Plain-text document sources
• • • •

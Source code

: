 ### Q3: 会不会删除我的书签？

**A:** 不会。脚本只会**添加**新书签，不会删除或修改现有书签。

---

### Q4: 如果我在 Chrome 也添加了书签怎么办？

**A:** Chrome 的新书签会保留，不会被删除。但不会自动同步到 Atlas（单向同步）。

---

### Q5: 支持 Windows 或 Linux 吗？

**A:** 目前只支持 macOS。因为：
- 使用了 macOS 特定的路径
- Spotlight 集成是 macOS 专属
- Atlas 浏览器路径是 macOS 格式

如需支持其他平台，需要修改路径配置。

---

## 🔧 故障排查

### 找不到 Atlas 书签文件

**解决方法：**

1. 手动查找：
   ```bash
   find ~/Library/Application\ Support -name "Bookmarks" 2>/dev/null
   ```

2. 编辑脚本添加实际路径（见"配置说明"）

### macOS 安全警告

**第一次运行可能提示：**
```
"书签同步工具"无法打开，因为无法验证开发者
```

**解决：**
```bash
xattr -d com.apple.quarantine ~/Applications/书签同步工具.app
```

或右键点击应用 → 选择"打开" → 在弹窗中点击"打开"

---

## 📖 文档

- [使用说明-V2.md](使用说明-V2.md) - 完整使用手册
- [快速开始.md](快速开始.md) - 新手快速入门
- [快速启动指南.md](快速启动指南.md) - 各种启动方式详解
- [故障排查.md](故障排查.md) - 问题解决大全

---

• • • •

EXERCISE PROMPT: Take every line above carrying "Atlas" and return it.

EXPECTED ANSWER:
**A:** Chrome 的新书签会保留，不会被删除。但不会自动同步到 Atlas（单向同步）。
- Atlas 浏览器路径是 macOS 格式
### 找不到 Atlas 书签文件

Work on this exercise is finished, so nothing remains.